WORK ORDER
When a line below contains the word "April", it counts toward the total; give that total and nothing besides.

(Collected data)
+-------+

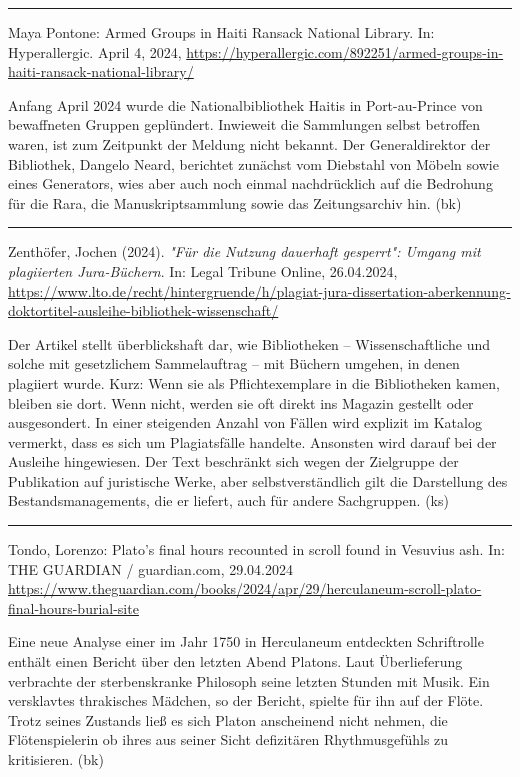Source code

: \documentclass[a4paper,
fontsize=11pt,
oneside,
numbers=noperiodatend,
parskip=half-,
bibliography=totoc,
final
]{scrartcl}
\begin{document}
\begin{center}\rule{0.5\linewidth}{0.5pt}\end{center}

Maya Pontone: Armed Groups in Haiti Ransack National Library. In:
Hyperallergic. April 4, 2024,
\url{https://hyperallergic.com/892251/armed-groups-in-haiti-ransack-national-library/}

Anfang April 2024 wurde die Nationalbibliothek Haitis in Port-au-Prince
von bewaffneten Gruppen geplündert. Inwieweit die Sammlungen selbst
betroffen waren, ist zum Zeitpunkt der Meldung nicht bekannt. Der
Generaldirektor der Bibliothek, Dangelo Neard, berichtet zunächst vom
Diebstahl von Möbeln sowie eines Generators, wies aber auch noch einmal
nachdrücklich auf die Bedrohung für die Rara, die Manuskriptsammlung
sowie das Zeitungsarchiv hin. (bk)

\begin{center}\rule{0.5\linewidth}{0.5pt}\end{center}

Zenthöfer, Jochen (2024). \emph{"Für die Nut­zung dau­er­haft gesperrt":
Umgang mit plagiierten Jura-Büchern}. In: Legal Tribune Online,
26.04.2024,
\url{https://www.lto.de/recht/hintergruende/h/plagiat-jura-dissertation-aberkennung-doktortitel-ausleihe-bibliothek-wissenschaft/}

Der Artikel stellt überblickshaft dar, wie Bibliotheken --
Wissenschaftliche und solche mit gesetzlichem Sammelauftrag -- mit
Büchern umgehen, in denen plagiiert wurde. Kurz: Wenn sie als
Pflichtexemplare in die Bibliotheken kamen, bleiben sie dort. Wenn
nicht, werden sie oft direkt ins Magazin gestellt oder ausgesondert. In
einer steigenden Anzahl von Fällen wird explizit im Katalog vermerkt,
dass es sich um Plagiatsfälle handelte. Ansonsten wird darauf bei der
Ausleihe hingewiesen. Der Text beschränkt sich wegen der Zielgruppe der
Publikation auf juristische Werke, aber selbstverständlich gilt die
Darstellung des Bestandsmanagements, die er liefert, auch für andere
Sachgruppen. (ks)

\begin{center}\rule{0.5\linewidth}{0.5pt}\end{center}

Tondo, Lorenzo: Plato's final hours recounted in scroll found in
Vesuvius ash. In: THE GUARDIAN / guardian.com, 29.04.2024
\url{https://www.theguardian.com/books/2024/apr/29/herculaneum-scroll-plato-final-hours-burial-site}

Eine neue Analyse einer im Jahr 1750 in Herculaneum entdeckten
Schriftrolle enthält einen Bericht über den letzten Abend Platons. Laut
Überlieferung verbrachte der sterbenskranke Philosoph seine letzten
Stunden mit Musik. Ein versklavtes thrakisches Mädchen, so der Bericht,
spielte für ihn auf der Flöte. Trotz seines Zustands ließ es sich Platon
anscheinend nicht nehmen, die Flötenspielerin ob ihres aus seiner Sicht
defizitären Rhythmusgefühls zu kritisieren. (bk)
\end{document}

+-------+

REPLY TO THE TASK
2